= Exercise directions =
Keep every line of the data below that has the string "numberwithin" and present those lines.

(Saved entries)
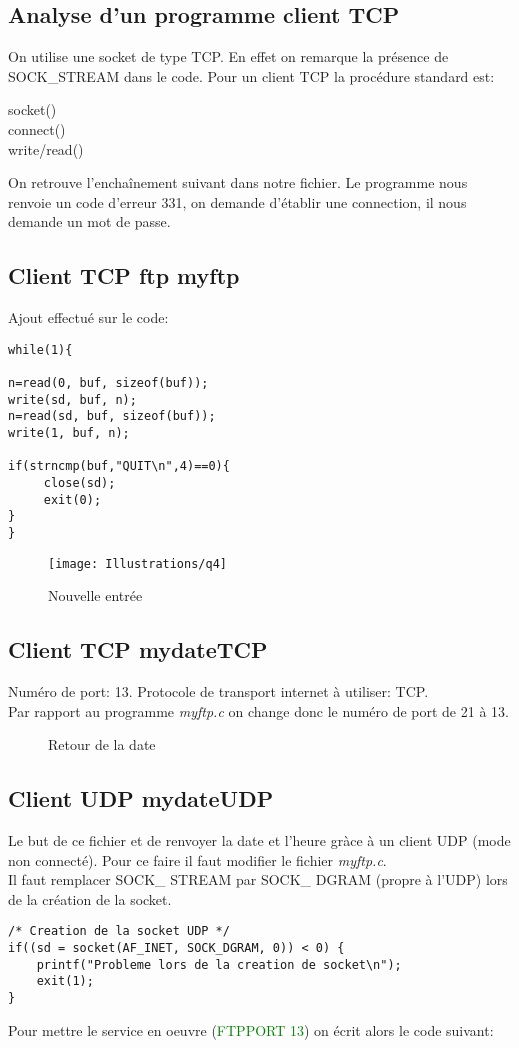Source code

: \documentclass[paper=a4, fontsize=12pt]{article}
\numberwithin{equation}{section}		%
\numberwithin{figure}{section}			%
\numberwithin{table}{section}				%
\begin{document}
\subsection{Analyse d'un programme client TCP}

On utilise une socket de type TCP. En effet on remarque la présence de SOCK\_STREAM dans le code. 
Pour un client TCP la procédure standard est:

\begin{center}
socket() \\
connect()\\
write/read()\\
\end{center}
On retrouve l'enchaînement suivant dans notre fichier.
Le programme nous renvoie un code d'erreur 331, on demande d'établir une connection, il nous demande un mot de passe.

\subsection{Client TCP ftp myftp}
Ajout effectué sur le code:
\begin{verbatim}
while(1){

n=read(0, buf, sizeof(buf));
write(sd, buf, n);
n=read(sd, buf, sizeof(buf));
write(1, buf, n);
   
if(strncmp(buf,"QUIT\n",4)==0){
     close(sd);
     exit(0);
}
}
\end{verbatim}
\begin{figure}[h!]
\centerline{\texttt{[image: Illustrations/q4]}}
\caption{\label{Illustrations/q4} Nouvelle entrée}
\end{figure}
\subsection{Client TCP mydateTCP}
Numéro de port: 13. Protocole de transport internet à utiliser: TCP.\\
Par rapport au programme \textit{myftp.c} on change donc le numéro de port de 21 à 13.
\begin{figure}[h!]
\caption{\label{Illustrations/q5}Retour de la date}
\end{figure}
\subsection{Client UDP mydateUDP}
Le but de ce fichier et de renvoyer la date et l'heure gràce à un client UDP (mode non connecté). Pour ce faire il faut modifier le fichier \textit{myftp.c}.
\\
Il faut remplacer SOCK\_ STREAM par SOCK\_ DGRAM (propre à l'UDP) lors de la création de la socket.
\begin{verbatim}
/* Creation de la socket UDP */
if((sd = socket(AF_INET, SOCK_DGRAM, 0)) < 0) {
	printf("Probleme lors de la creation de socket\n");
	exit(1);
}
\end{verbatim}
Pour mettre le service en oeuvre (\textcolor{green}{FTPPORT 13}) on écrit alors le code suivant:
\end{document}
...
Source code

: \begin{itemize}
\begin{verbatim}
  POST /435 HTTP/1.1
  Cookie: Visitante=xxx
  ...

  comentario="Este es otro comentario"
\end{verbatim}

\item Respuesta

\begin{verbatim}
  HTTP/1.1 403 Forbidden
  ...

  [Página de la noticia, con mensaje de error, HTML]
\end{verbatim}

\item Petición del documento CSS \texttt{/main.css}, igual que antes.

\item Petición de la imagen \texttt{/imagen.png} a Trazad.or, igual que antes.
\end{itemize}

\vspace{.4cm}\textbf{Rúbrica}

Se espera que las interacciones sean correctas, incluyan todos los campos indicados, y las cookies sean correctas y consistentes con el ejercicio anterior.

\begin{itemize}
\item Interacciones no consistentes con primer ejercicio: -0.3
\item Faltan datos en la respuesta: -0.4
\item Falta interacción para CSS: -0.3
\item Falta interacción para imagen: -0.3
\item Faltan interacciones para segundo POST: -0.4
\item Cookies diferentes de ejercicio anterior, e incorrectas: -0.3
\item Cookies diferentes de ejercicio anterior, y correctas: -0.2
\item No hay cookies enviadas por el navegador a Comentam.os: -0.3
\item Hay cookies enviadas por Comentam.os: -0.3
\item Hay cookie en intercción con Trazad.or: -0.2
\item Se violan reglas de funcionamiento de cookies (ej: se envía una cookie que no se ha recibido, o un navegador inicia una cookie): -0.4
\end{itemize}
==
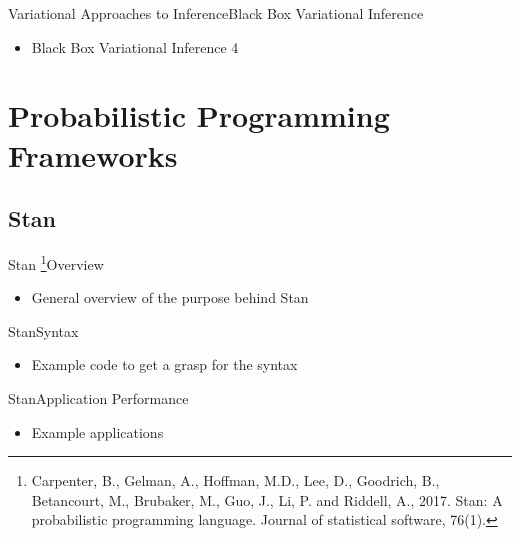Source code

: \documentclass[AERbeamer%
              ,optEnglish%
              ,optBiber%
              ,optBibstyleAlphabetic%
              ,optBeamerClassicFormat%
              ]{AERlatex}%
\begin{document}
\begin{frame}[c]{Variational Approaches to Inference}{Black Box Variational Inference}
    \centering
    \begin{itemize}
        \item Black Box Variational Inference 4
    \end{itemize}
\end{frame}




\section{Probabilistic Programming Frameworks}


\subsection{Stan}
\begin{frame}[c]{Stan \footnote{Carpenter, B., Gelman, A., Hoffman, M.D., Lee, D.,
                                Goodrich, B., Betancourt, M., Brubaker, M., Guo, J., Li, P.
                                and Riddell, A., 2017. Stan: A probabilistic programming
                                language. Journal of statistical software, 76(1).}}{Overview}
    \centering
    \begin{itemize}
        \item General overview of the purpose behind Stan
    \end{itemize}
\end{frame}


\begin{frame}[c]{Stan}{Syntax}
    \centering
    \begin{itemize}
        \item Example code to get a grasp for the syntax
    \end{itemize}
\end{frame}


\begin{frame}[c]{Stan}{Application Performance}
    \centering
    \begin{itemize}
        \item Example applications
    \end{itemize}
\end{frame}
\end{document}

= Solution to the exercise =
\numberwithin{equation}{section}		%
\numberwithin{figure}{section}			%
\numberwithin{table}{section}				%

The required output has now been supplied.